Longeant le trottoir avec un certain flegme, la bête est en vue, à une dizaine de mètres devant
Benoit D, qui la suit en respectant, par pure intuition, cette distance de sécurité. « Pourvu qu’il
ne me remarque pas, pense-t-il. J’aurais l’air malin, moi. Qu’est-ce que je lui dirais ? Que je
suis là par hasard ? Mais enfin ! Qu’est-ce qu’il me prend ? Je n’ai quand même aucun
compte à rendre à cette sale bique ! Je le suis si cela me plait et puis c’est tout ! Et d’ailleurs,
ce serait bien plutôt à moi de lui demander ce qu’il fait là, en pleine nuit, non ? C’est lui qui
vit chez moi et pas l’inverse ! »
L’animal se dirige droit vers l’arrêt de tram et l’excitation de Benoit D monte d’un cran. Ses
sens s’aiguisent dans les derniers mètres, mais ce n’était qu’une fausse alerte, car voilà que le
chat poursuit sa route. Au passage, Benoit D en profite pour vérifier le tableau horaire fixé sur
le poteau : « Le prochain tram passe donc à vingt-trois heures cinquante-huit et le dernier à
minuit vingt-huit. Mais pourquoi ne l’attend-il donc pas ici, tout simplement ? Je ne
comprends pas.
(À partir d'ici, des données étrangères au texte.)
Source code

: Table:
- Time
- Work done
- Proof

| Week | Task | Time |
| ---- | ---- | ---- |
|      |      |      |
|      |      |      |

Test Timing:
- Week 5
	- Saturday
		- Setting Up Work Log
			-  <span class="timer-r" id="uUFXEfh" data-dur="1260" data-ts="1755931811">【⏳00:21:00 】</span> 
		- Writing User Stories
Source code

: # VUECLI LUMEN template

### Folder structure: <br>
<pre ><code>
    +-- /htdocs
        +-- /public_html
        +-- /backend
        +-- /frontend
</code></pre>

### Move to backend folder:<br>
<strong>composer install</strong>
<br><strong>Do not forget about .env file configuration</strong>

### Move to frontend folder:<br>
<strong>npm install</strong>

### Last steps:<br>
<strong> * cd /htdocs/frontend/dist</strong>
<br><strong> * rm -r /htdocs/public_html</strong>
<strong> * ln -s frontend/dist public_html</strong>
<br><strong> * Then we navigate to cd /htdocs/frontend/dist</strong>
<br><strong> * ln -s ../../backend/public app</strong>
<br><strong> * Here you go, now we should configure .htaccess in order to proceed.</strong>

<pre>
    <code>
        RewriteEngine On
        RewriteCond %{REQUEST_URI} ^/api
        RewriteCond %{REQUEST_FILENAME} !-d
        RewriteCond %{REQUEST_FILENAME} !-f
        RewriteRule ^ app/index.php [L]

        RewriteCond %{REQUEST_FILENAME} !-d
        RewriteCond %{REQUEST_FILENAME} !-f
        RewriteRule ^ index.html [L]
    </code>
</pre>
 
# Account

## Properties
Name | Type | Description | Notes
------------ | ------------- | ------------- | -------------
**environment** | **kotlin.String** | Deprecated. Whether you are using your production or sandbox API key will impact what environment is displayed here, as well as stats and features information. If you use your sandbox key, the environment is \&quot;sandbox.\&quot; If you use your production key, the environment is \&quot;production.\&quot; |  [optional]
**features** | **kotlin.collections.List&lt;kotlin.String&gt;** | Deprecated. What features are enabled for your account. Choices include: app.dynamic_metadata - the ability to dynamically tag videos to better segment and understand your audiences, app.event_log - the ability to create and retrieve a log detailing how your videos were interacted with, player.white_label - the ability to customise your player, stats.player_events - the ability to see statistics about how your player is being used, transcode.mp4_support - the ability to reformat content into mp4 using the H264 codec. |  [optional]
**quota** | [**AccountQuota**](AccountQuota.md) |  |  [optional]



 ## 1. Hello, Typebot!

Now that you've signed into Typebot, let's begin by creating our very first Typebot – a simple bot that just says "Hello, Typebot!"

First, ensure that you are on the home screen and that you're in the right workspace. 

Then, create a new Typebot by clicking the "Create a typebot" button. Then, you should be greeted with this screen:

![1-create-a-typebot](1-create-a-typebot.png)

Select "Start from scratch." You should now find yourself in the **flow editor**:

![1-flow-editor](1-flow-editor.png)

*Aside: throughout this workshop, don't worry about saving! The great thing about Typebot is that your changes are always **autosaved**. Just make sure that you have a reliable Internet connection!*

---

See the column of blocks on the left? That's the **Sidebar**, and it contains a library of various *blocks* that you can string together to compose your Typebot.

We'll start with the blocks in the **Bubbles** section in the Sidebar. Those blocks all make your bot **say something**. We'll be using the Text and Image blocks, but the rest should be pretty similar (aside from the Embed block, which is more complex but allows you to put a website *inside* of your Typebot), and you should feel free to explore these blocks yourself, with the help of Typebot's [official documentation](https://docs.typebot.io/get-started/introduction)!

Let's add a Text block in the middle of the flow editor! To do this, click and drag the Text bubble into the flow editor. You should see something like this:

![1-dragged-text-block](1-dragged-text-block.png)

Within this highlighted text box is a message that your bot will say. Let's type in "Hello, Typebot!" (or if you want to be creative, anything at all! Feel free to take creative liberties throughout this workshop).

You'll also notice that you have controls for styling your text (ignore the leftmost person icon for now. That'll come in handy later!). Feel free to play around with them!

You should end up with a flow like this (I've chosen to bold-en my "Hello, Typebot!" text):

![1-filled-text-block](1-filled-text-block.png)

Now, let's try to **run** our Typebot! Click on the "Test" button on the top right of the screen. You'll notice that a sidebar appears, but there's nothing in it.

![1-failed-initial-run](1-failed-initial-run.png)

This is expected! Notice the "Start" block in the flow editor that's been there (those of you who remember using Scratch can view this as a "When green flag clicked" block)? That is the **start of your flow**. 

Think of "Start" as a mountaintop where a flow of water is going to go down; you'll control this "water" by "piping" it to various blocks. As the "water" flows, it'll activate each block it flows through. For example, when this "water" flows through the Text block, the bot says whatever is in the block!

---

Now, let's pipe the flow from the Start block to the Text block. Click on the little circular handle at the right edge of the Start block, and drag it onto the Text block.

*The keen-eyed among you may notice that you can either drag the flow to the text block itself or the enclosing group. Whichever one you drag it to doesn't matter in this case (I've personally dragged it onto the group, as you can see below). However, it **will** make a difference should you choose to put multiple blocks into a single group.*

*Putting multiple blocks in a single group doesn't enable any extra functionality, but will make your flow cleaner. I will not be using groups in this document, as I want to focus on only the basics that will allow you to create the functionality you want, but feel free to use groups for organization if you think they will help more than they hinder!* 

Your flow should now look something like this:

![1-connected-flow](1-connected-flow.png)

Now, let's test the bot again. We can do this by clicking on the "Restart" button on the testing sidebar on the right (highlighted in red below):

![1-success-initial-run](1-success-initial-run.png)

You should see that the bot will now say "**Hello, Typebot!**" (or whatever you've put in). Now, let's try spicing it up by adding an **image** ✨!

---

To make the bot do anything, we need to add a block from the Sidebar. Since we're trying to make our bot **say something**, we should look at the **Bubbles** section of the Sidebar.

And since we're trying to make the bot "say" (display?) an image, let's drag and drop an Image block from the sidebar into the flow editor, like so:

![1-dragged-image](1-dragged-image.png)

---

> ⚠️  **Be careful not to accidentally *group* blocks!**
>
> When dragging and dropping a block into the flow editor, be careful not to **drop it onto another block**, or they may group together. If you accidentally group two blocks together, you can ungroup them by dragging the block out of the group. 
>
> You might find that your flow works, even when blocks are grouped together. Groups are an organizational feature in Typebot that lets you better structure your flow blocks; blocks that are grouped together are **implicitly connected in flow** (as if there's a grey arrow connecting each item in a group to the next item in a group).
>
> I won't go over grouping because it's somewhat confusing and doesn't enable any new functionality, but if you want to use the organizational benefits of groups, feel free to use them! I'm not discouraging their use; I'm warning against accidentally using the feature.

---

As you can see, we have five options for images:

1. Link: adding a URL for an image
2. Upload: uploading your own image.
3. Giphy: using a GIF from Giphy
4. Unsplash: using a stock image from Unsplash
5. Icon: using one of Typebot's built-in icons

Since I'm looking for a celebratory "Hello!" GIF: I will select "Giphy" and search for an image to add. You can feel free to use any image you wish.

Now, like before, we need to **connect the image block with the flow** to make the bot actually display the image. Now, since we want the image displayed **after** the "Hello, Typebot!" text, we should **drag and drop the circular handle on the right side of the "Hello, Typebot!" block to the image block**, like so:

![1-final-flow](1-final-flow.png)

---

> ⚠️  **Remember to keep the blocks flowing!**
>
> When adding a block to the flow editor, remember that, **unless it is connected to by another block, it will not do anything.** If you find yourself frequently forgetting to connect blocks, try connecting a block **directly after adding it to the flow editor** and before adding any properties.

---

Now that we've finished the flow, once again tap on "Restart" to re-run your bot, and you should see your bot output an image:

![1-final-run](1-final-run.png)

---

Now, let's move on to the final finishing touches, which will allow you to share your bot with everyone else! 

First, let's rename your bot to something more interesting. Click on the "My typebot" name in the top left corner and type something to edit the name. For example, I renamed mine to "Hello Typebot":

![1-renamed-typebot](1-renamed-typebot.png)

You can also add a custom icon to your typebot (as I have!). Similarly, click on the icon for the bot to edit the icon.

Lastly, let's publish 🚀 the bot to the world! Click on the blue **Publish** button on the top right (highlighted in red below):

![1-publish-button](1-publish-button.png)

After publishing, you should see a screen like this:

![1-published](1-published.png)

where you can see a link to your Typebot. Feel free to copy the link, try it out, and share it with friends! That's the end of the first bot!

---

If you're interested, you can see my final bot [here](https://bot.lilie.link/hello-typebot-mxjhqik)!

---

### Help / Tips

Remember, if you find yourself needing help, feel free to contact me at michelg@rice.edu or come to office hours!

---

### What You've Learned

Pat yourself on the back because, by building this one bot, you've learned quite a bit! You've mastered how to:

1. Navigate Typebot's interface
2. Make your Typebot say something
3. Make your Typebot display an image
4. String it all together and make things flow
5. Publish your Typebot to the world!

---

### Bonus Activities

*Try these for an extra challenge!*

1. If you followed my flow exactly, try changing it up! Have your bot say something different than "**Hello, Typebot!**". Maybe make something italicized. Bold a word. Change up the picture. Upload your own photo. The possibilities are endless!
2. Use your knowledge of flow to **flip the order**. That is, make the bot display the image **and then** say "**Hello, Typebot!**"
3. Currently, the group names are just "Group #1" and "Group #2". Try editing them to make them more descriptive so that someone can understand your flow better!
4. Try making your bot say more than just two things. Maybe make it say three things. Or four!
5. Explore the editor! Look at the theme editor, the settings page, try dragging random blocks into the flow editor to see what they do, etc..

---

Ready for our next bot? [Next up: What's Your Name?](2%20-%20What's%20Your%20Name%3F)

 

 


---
Est-ce parce qu’il est conscient de ma présence et qu’il a décidé de me faire
tourner en bourrique ? Ou préfère-t-il monter à un autre arrêt ? Ou prendre un autre numéro ?
Il doit avoir ses habitudes et cela doit dépendre de sa destination finale… En tout cas, cette
bête semble connaitre le réseau mieux que moi… »
Et c’est maintenant vers une rue perpendiculaire qui mène directement au parc voisin que la
bête se dirige. Il fait très sombre dans ce quartier résidentiel et Benoit D n’a d’autre choix que
de poser ses lunettes de soleil au bout de son nez afin de pouvoir regarder par-dessus.
Au fond de la rue, le chat pénètre dans le parc en traversant un buisson épineux. Par chance, le
portique d’entrée est juste quelques mètres sur le côté et Benoit D l’enjambe sans devoir
ramper. « Cette sécurité ne pourrait empêcher que les mamies, qui seraient de toute façon les
dernières à s’aventurer dans un parc pendant la nuit… Mais… Où est-il passé ? Merde, on n’y
voit rien ici. Pourquoi ne l’ai-je pas recouvert d’une petite veste pour chien fluorescente ?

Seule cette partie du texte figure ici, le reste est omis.